SNMP + FMd : english version
This post follows this one and is a translation of what I wrote here.
It does not exist (yet) MIBs for ZFS, and particulary to check failed disks. This is quite annoying. Hopefully, Solaris has (since Solaris 10) Fault Manager.
Quick FMd
fmd in 3 commands :
- fmadm faulty : lists the problems (and their UUID)

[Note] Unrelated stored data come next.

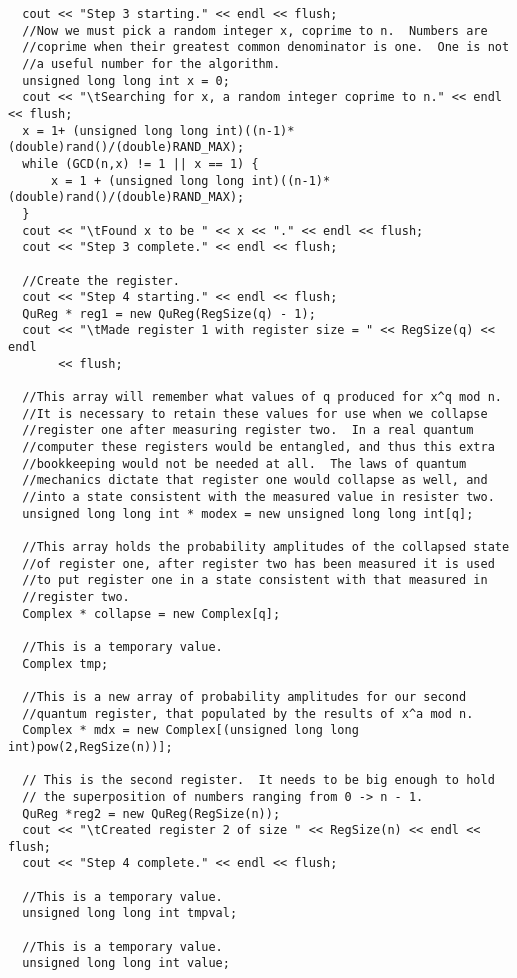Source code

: \documentclass[]{article}
\begin{document}
\begin{verbatim}
  cout << "Step 3 starting." << endl << flush;
  //Now we must pick a random integer x, coprime to n.  Numbers are
  //coprime when their greatest common denominator is one.  One is not
  //a useful number for the algorithm.
  unsigned long long int x = 0;
  cout << "\tSearching for x, a random integer coprime to n." << endl << flush;
  x = 1+ (unsigned long long int)((n-1)*(double)rand()/(double)RAND_MAX);
  while (GCD(n,x) != 1 || x == 1) {
      x = 1 + (unsigned long long int)((n-1)*(double)rand()/(double)RAND_MAX);
  }
  cout << "\tFound x to be " << x << "." << endl << flush;
  cout << "Step 3 complete." << endl << flush;
  
  //Create the register.
  cout << "Step 4 starting." << endl << flush;
  QuReg * reg1 = new QuReg(RegSize(q) - 1);
  cout << "\tMade register 1 with register size = " << RegSize(q) << endl 
       << flush;  

  //This array will remember what values of q produced for x^q mod n.
  //It is necessary to retain these values for use when we collapse
  //register one after measuring register two.  In a real quantum
  //computer these registers would be entangled, and thus this extra
  //bookkeeping would not be needed at all.  The laws of quantum
  //mechanics dictate that register one would collapse as well, and
  //into a state consistent with the measured value in resister two.
  unsigned long long int * modex = new unsigned long long int[q];     

  //This array holds the probability amplitudes of the collapsed state
  //of register one, after register two has been measured it is used
  //to put register one in a state consistent with that measured in
  //register two.
  Complex * collapse = new Complex[q];

  //This is a temporary value.
  Complex tmp;
  
  //This is a new array of probability amplitudes for our second
  //quantum register, that populated by the results of x^a mod n.
  Complex * mdx = new Complex[(unsigned long long int)pow(2,RegSize(n))]; 
  
  // This is the second register.  It needs to be big enough to hold
  // the superposition of numbers ranging from 0 -> n - 1.
  QuReg *reg2 = new QuReg(RegSize(n)); 
  cout << "\tCreated register 2 of size " << RegSize(n) << endl << flush;
  cout << "Step 4 complete." << endl << flush;

  //This is a temporary value.
  unsigned long long int tmpval;
  
  //This is a temporary value.
  unsigned long long int value;
  

\end{verbatim}
\end{document}
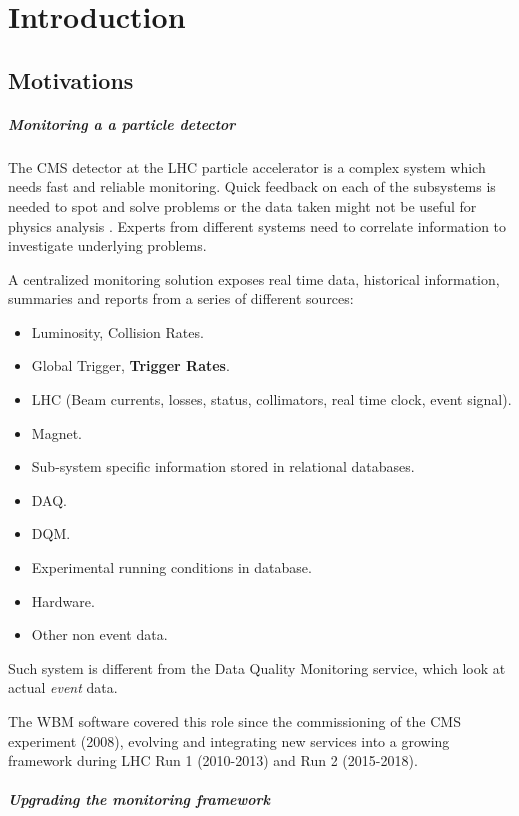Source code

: \chapter{Introduction}

\section{Motivations}

\paragraph{Monitoring a a particle detector} The CMS detector at the LHC particle accelerator is a complex system which needs fast and reliable monitoring. Quick feedback on each of the subsystems is needed to spot and solve problems or the data taken might not be useful for physics analysis \cite{chep2016wbm}. Experts from different systems need to correlate information to investigate underlying problems.

A centralized monitoring solution exposes real time data, historical information, summaries and reports from a series of different sources:

\begin{itemize}
	\item Luminosity, Collision Rates.
	\item Global Trigger, \textbf{Trigger Rates}.
	\item LHC (Beam currents, losses, status, collimators, real time clock, event signal).
	\item Magnet.
	\item Sub-system specific information stored in relational databases.
	\item DAQ.
	\item DQM.
	\item Experimental running conditions in database.
	\item Hardware.
	\item Other non event data.
\end{itemize}

Such system is different from the Data Quality Monitoring service, which look at actual \textit{event} data.

The WBM software covered this role since the commissioning of the CMS experiment (2008), evolving and integrating new services into a growing framework during LHC Run 1 (2010-2013) and Run 2 (2015-2018).

\paragraph{Upgrading the monitoring framework} 

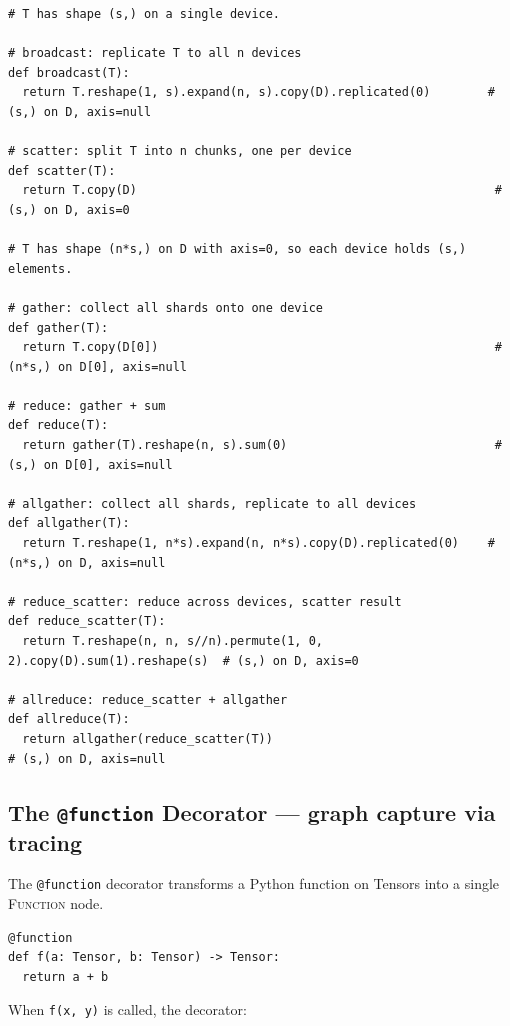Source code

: \documentclass[10pt,letterpaper]{article}
\newcommand{\op}[1]{\textsc{#1}}
\begin{document}
\begin{lstlisting}
# T has shape (s,) on a single device.

# broadcast: replicate T to all n devices
def broadcast(T):
  return T.reshape(1, s).expand(n, s).copy(D).replicated(0)        # (s,) on D, axis=null

# scatter: split T into n chunks, one per device
def scatter(T):
  return T.copy(D)                                                  # (s,) on D, axis=0

# T has shape (n*s,) on D with axis=0, so each device holds (s,) elements.

# gather: collect all shards onto one device
def gather(T):
  return T.copy(D[0])                                               # (n*s,) on D[0], axis=null

# reduce: gather + sum
def reduce(T):
  return gather(T).reshape(n, s).sum(0)                             # (s,) on D[0], axis=null

# allgather: collect all shards, replicate to all devices
def allgather(T):
  return T.reshape(1, n*s).expand(n, n*s).copy(D).replicated(0)    # (n*s,) on D, axis=null

# reduce_scatter: reduce across devices, scatter result
def reduce_scatter(T):
  return T.reshape(n, n, s//n).permute(1, 0, 2).copy(D).sum(1).reshape(s)  # (s,) on D, axis=0

# allreduce: reduce_scatter + allgather
def allreduce(T):
  return allgather(reduce_scatter(T))                                       # (s,) on D, axis=null
\end{lstlisting}

\subsection*{{\color{callblue}The \texttt{@function} Decorator} \normalfont\small--- graph capture via tracing}

The \texttt{@function} decorator transforms a Python function on Tensors into a single \op{Function} node.

\begin{lstlisting}
@function
def f(a: Tensor, b: Tensor) -> Tensor:
  return a + b
\end{lstlisting}

When \texttt{f(x, y)} is called, the decorator:
\end{document}
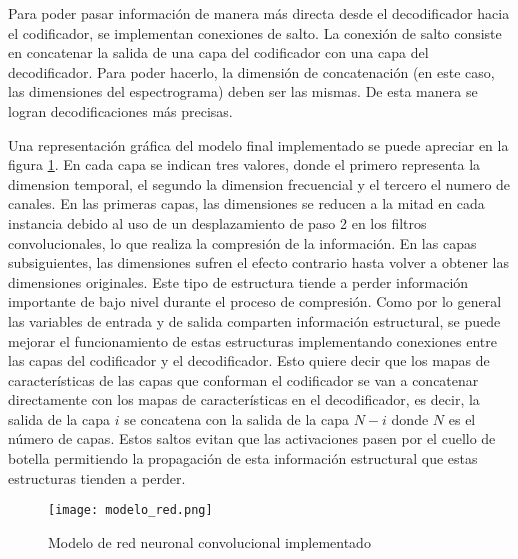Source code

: Para poder pasar información de manera más directa desde el decodificador hacia el codificador, se implementan conexiones de salto. La conexión de salto consiste en concatenar la salida de una capa del codificador con una capa del decodificador. Para poder hacerlo, la dimensión de concatenación (en este caso, las dimensiones del espectrograma) deben ser las mismas. De esta manera se logran decodificaciones más precisas. 


Una representación gráfica del modelo final implementado se puede apreciar en la figura \ref{fig:modelo}. En cada capa se indican tres valores, donde el primero representa la dimension temporal, el segundo la dimension frecuencial y el tercero el numero de canales. En las primeras capas, las dimensiones se reducen a la mitad en cada instancia debido al uso de un desplazamiento de paso 2 en los filtros convolucionales, lo que realiza la compresión de la información. En las capas subsiguientes, las dimensiones sufren el efecto contrario hasta volver a obtener las dimensiones originales. Este tipo de estructura tiende a perder información importante de bajo nivel durante el proceso de compresión. Como por lo general las variables de entrada y de salida comparten información estructural, se puede mejorar el funcionamiento de estas estructuras implementando conexiones entre las capas del codificador y el decodificador. Esto quiere decir que los mapas de características de las capas que conforman el codificador se van a concatenar directamente con los mapas de características en el decodificador, es decir, la salida de la capa $i$ se concatena con la salida de la capa $N-i$ donde $N$ es el número de capas. Estos saltos evitan que las activaciones pasen por el cuello de botella permitiendo la propagación de esta información estructural que estas estructuras tienden a perder. 

\begin{figure}[H]
	\centering{}
	\texttt{[image: modelo\_red.png]}
	\caption{Modelo de red neuronal convolucional implementado}
	\label{fig:modelo}
\end{figure}

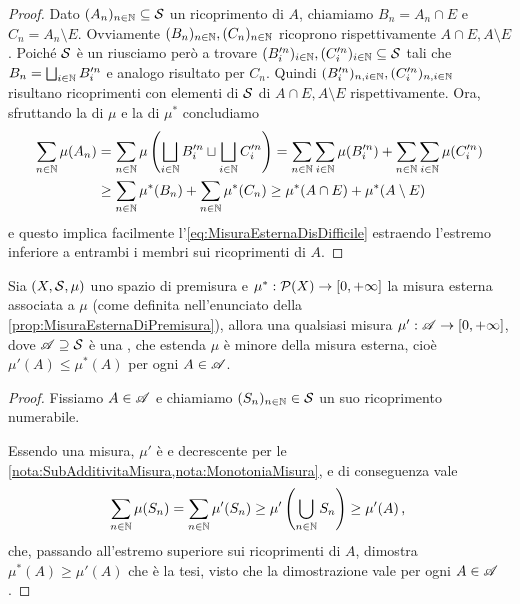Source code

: \begin{proof}
	Dato $(A_n)_{n\in\N}\subseteq\S$ un ricoprimento di $A$, chiamiamo $B_n=A_n\cap E$ e $C_n=A_n\setminus E$. Ovviamente $(B_n)_{n\in\N},(C_n)_{n\in\N}$ ricoprono rispettivamente $A\cap E,A\setminus E$. Poiché $\S$ è un \semiring{} riusciamo però a trovare $(B'^n_i)_{i\in\N},(C'^n_i)_{i\in\N} \subseteq \S$ tali che $B_n=\bigsqcup_{i\in\N}B'^n_i$ e analogo risultato per $C_n$. Quindi $(B'^n_i)_{n,i\in\N}, (C'^n_i)_{n,i\in\N}$ risultano ricoprimenti con elementi di $\S$ di $A\cap E,A\setminus E$ rispettivamente.
	Ora, sfruttando la \sigadd[ità] di $\mu$ e la \sigsubadd[ità] di $\mu^*$ concludiamo
	\begin{align*}
		\sum_{n\in\N}\mu(A_n)&=
		\sum_{n\in\N} \mu\left(\bigsqcup_{i\in\N} B'^n_i\sqcup \bigsqcup_{i\in\N} C'^n_i\right)=
		\sum_{n\in\N}\sum_{i\in\N}\mu(B'^n_i)+\sum_{n\in\N}\sum_{i\in\N}\mu(C'^n_i)\\
		&\ge
		\sum_{n\in\N}\mu^*(B_n)+\sum_{n\in\N}\mu^*(C_n)
		\ge \mu^*(A\cap E)+\mu^*(A\setminus E)
	\end{align*}
	e questo implica facilmente l'\cref{eq:MisuraEsternaDisDifficile} estraendo l'estremo inferiore a entrambi i membri sui ricoprimenti di $A$.
\end{proof}
\begin{remark}\label{nota:PremisuraMassimaMisura}
	Sia $(X,\S,\mu)$ uno spazio di premisura e $\mu^*:\mathcal P(X)\to\Rpiu$ la misura esterna associata a $\mu$ (come definita nell'enunciato della \cref{prop:MisuraEsternaDiPremisura}), allora una qualsiasi misura $\mu':\A\to\Rpiu$, dove $\A\supseteq \S$ è una \sigalg{}, che estenda $\mu$ è minore della misura esterna, cioè $\mu'(A)\le \mu^*(A)$ per ogni $A\in\A$.
\end{remark}
\begin{proof}
	Fissiamo $A\in\A$ e chiamiamo $(S_n)_{n\in\N}\in\S$ un suo ricoprimento numerabile.
	
	Essendo una misura, $\mu'$ è \sigsubadd{} e decrescente per le \cref{nota:SubAdditivitaMisura,nota:MonotoniaMisura}, e di conseguenza vale
	\begin{equation*}
		\sum_{n\in\N}\mu(S_n)=\sum_{n\in\N}\mu'(S_n)\ge \mu'\left(\bigcup_{n\in\N}S_n\right)\ge \mu'(A) \virgola
	\end{equation*}
	che, passando all'estremo superiore sui ricoprimenti di $A$, dimostra $\mu^*(A)\ge\mu'(A)$ che è la tesi, visto che la dimostrazione vale per ogni $A\in\A$.
\end{proof}



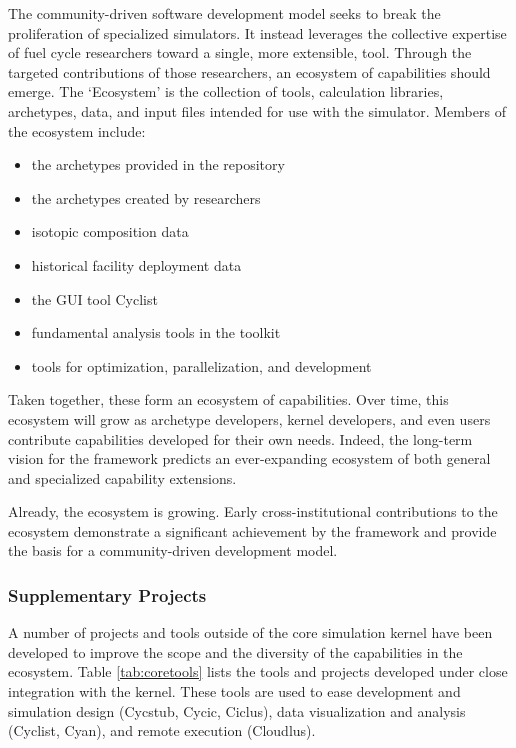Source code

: The \Cyclus community-driven software development model seeks to break the
proliferation of specialized simulators. It instead leverages
the collective expertise of fuel cycle researchers toward a single, more
extensible, tool. Through the targeted
contributions of those researchers, an ecosystem of capabilities should emerge.
The \Cyclus `Ecosystem' is the collection of tools, calculation libraries,
archetypes, data, and input files intended for use with the \Cyclus simulator.
Members of the ecosystem include:
\begin{itemize}
\item the archetypes provided in the \Cycamore \cite{carlsen_cycamore_2014}
repository
\item the archetypes created by researchers
\item isotopic composition data
\item historical facility deployment data
\item the \Cyclus \gls{GUI} tool Cyclist
\item fundamental analysis tools in the \Cyclus toolkit
\item tools for \Cyclus optimization, parallelization, and development
\end{itemize}
Taken together, these form an ecosystem of capabilities. Over time, this
ecosystem will grow as archetype developers, kernel developers, and
even users contribute capabilities developed for their own needs. Indeed, the
long-term vision for the \Cyclus framework predicts an ever-expanding ecosystem
of both general and specialized capability extensions.

Already, the ecosystem is growing. Early cross-institutional contributions to
the ecosystem demonstrate a significant achievement by the \Cyclus framework
and provide the basis for a community-driven development model.

\subsubsection{Supplementary Projects}

A number of projects and tools outside of the core simulation kernel have been
developed to improve the scope and the diversity of the capabilities in the
\Cyclus ecosystem. Table \ref{tab:coretools} lists the tools and projects
developed under close integration with the \Cyclus kernel.  These tools are used
to ease development and simulation design (Cycstub, Cycic, Ciclus), data
visualization and analysis (Cyclist, Cyan), and remote execution (Cloudlus).

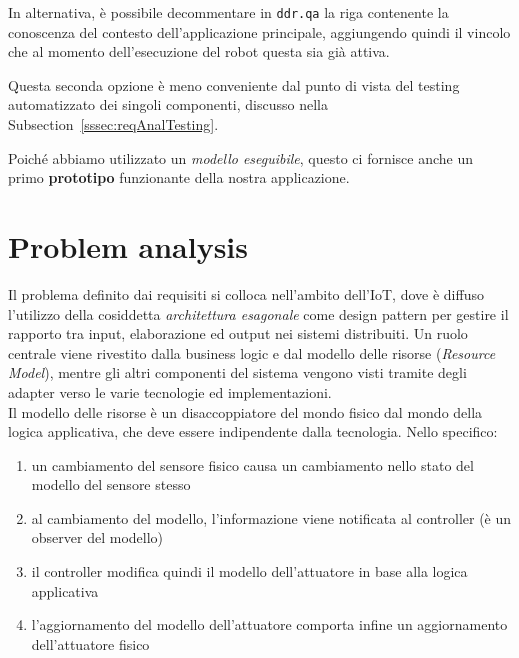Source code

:\documentclass{../llncs}
\newcommand{\codescript}[1]{{\mbox{\small{\texttt{#1}}}}\xspace}
\newcommand{\labelsec}[1]{\label{sec:#1}}
\newcommand{\xsss}[1]{\subsectionname~\ref{sssec:#1}}
\newcommand{\subsectionname}{Subsection}
\begin{document}


In alternativa, è possibile decommentare in \codescript{ddr.qa} la riga contenente la conoscenza del contesto dell'applicazione principale, aggiungendo quindi il vincolo che al momento dell'esecuzione del robot questa sia già attiva.

Questa seconda opzione è meno conveniente dal punto di vista del testing automatizzato dei singoli componenti, discusso nella \xsss{reqAnalTesting}.\\

\vspace{8px}

Poiché abbiamo utilizzato un \emph{modello eseguibile}, questo ci fornisce anche un primo \textbf{prototipo} funzionante della nostra applicazione.

\section{Problem analysis}
\labelsec{ProblemAnalysis}
Il problema definito dai requisiti si colloca nell'ambito dell'IoT, dove è diffuso l'utilizzo della cosiddetta \emph{architettura esagonale} come design pattern per gestire il rapporto tra input, elaborazione ed output nei sistemi distribuiti. Un ruolo centrale viene rivestito dalla business logic e dal modello delle risorse (\emph{Resource Model}), mentre gli altri componenti del sistema vengono visti tramite degli adapter verso le varie tecnologie ed implementazioni.\\

Il modello delle risorse è un disaccoppiatore del mondo fisico dal mondo della logica applicativa, che deve essere indipendente dalla tecnologia. Nello specifico:
\begin{enumerate}
\item un cambiamento del sensore fisico causa un cambiamento nello stato del modello del sensore stesso
\item al cambiamento del modello, l'informazione viene notificata al controller (è un observer del modello)
\item il controller modifica quindi il modello dell'attuatore in base alla logica applicativa
\item l'aggiornamento del modello dell'attuatore comporta infine un aggiornamento dell'attuatore fisico
\end{enumerate}
\end{document}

- fmadm repair [UUID] : marks the problem as repaired
- fmdump : dump problems list, including repaired ones
Installing SNMPd
pkgadd -d [repsdespackages] SUNWsmcmd SUNWsmmgr SUNWsmagt
Run snmpconf (with the -i switch) to setup easily the behaviour of the daemon.
and of course :
svcadm enable sma
SNMPd & FMd
Add into /etc/sma/snmp/snmpd.conf :
dlmod sunFM /usr/lib/fm/amd64/libfmd_snmp.so.1
to activate the snmp module for fmd
and then restart sma :
svcadm restart sma
Please note that the path is arch dependant (x86 64 bits here)
Crash test it
# prepare a file based zfs pool
mkdir crash
cd crash
# Files must be > 64M
dd if=/dev/zero of=pool1 bs=1024k count=64
dd if=/dev/zero of=pool2 bs=1024k count=64
dd if=/dev/zero of=pool3 bs=1024k count=64
# create the pool
sudo zpool create crashtest raidz /home/nico/crash/pool1 /home/nico/crash/pool2 /home/nico/crash/pool3
# break it
rm pool3
# scrub it (to be sure that the system sees the failure)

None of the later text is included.